Online social networks are gathering information about their users that those people never intended to disclose, and government regulation may be the only way to stop the practice, a researcher said Tuesday.
People deliberately disclose a great deal of their personal data to social networks such as Twitter, Facebook and LinkedIn, but the networks can use that information, and data about users' online behavior, to infer even more, allowing them to build extensive user profiles, said Christian Zimmermann, a researcher at the University of Freiburg in Germany, at the Amsterdam Privacy Conference.
For users to regain control over what the networks know about them would require the networks to be more transparent about their methods. That's unlikely to happen without regulation or an economic incentive, because transparent processes would be hard to implement and knowing less about their users is not in the networks' interest.
Existing techniques already allow the social networks to determine the purchasing power, ethnicity or political affiliation of users who did not intend to disclose such information, Zimmermann said. Making such inferences without informing the users constitutes a severe threat to privacy, and allows unprecedented user profiling, he said.
"Knowing someone's political affiliation might not be so important here, but it might be very important in countries like Syria," said Zimmermann, who added that kind of inferred data might have a big impact on someone's life there.
Indications of a user's purchasing power can also be useful for companies, he said. "Recently it was discovered that a hotel booking site showed more expensive hotels to Mac users that visited the site," Zimmermann said, referring to online booking site Orbitz, which showed site visitors rooms in more expensive hotels depending on the computer they used.
Similar techniques could benefit social networks such as Facebook, Twitter and LinkedIn, which offer a mostly free service to users, and generate the lion's share of their revenue by selling advertising space. The highest price is paid for targeted advertising that matches the user's interest and purchasing power, and inferred data could help a lot in targeting ads, Zimmermann said.
"Revenues from data-centric service providers depends directly on the data they gather from users," he said.
The problem is that social network users have no idea what information is pieced together about them, while from a privacy perspective, it should really be the user who is in control of the data, not the social network, Zimmermann said. "Of course there is a privacy risk, because there is derived data that you really did not intend to disclose. From a user prospective it is a black box."

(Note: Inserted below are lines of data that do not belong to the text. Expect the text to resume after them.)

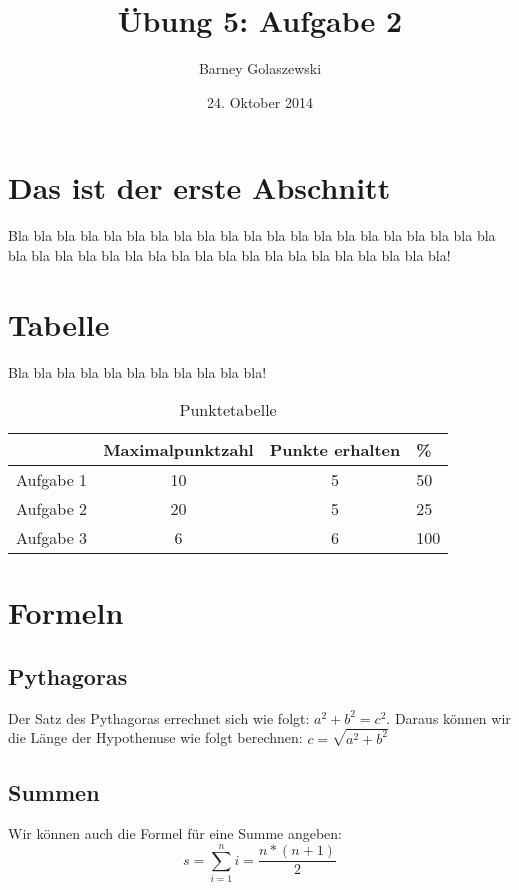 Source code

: \documentclass[11pt,a4paper]{article}
\title{Übung 5: Aufgabe 2}
\date{24. Oktober 2014}
\author{Barney Golaszewski}
\begin{document}
\maketitle


\section{Das ist der erste Abschnitt}
Bla bla bla bla bla bla bla bla bla bla bla bla bla bla bla bla bla bla bla bla bla bla bla bla bla bla bla bla bla bla bla bla bla bla bla bla bla bla bla bla! \cite{der1955einfuhrung}

\section{Tabelle}
Bla bla bla bla bla bla bla bla bla bla bla!

\begin{table}[h]
\centering
\begin{tabular}{r|c|c|l}
 & Maximalpunktzahl & Punkte erhalten & \% \\
\hline
Aufgabe 1 & 10 & 5 & 50 \\
Aufgabe 2 & 20 & 5 & 25 \\
Aufgabe 3 & 6 & 6 & 100 \\
\end{tabular}
\caption{Punktetabelle \cite{hilbert1928grundlagen}}
\end{table}

\section{Formeln}

\subsection{Pythagoras}
Der Satz des Pythagoras errechnet sich wie folgt: $a^2+b^2=c^2$. Daraus können wir die Länge der Hypothenuse wie folgt berechnen: $c=\sqrt{a^2+b^2}$ \cite{varma2013effect}

\subsection{Summen}
Wir können auch die Formel für eine Summe angeben:
\begin{equation}
s=\sum\limits_{i=1}^ni=\frac{n*(n+1)}{2}
\end{equation}



\end{document}
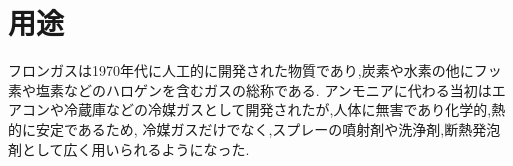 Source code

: \section{用途}
フロンガスは1970年代に人工的に開発された物質であり,炭素や水素の他にフッ素や塩素などのハロゲンを含むガスの総称である.
アンモニアに代わる当初はエアコンや冷蔵庫などの冷媒ガスとして開発されたが,人体に無害であり化学的,熱的に安定であるため,
冷媒ガスだけでなく,スプレーの噴射剤や洗浄剤,断熱発泡剤として広く用いられるようになった\cite{ozonpump45:online}. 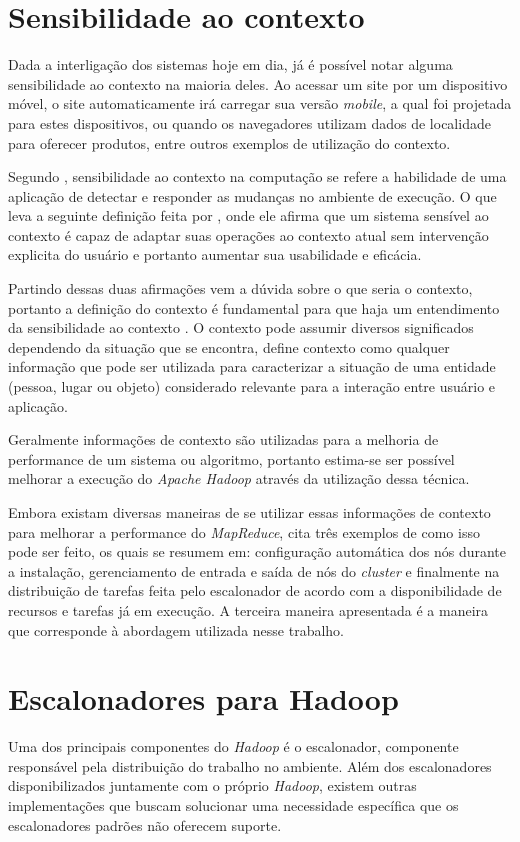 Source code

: \section{Sensibilidade ao contexto}
Dada a interligação dos sistemas hoje em dia, já é possível notar alguma sensibilidade ao contexto na maioria deles. Ao acessar um site por um dispositivo móvel, o site automaticamente irá carregar sua versão \emph{mobile}, a qual foi projetada para estes dispositivos, ou quando os navegadores utilizam dados de localidade para oferecer produtos, entre outros exemplos de utilização do contexto.

Segundo \cite{Zakaria}, sensibilidade ao contexto na computação se refere a habilidade de uma aplicação de detectar e responder as mudanças no ambiente de execução. O que leva a seguinte definição feita por \cite{Baldauf}, onde ele afirma que um sistema sensível ao contexto é capaz de adaptar suas operações ao contexto atual sem intervenção explicita do usuário e portanto aumentar sua usabilidade e eficácia.

Partindo dessas duas afirmações vem a dúvida sobre o que seria o contexto, portanto a definição do contexto é fundamental para que haja um entendimento da sensibilidade ao contexto \cite{Manuele}. O contexto pode assumir diversos significados dependendo da situação que se encontra, \cite{Dey} define contexto como qualquer informação que pode ser utilizada para caracterizar a situação de uma entidade (pessoa, lugar ou objeto) considerado relevante para a interação entre usuário e aplicação.

Geralmente informações de contexto são utilizadas para a melhoria de performance de um sistema ou algoritmo, portanto estima-se ser possível melhorar a execução do \emph{Apache Hadoop} através da utilização dessa técnica. 

Embora existam diversas maneiras de se utilizar essas informações de contexto para melhorar a performance do \emph{MapReduce}, \cite{Manuele} cita três exemplos de como isso pode ser feito, os quais se resumem em: configuração automática dos nós durante a instalação, gerenciamento de entrada e saída de nós do \emph{cluster} e finalmente na distribuição de tarefas feita pelo escalonador de acordo com a disponibilidade de recursos e tarefas já em execução. A terceira maneira apresentada é a maneira que corresponde à abordagem utilizada nesse trabalho.

\section{Escalonadores para Hadoop}
Uma dos principais componentes do \emph{Hadoop} é o escalonador, componente responsável pela distribuição do trabalho no ambiente. Além dos escalonadores disponibilizados juntamente com o próprio \emph{Hadoop}, existem outras implementações que buscam solucionar uma necessidade específica que os escalonadores padrões não oferecem suporte.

People can't know what data is inferred about them because they don't know what rules are used to build the extensive user profiles, he said. Moreover, the rule sets used by social networks evolve constantly. As users publicize new information and the provider gathers new data, new patterns emerge causing old patterns to change and it is impossible for a user to predict these changes, he said.
One way to prevent inferences being made from data is not to disclose it in the first place, but that is very hard for users to do when they don't know how an online service is combining information about them. Besides that, others might be disclosing the very information that they are trying to keep secret.
Because of these challenges it is obvious that profile building based on user behavior rather than the information that is disclosed by the user cannot be prevented, but it can be limited, said Zimmermann.
Users could for instance use privacy enhancing technologies like The Onion Router (TOR), or use pseudonyms to hide their online identities. "They can be really helpful but cannot solve the problem," Zimmermann said. Using those technologies doesn't stop social networks from gathering inferred data, he said.
Another possibility is to enhance transparency. Social networks could disclose what information about users is tracked, said Zimmermann. The main problem with transparency is that social networks lack the incentive to make inferred data available users, he said.
A possible solution is to take regulatory action and force monitoring on the provider, he said. "But that is not easy to do," he said. If the European Union's 27 member states were unable to agree a single regulation, then social networks would have to figure out a way to apply a patchwork of national regulations to users' data.
Making the process transparent is not sufficient to stop the services from building profiles based on inferred data, though, he said. A combination of preventive data disclosure and transparency can tame the inference problem, said Zimmermann, but still cannot prevent inferences completely. It will, though, give users the means with which to limit the threat in the long run.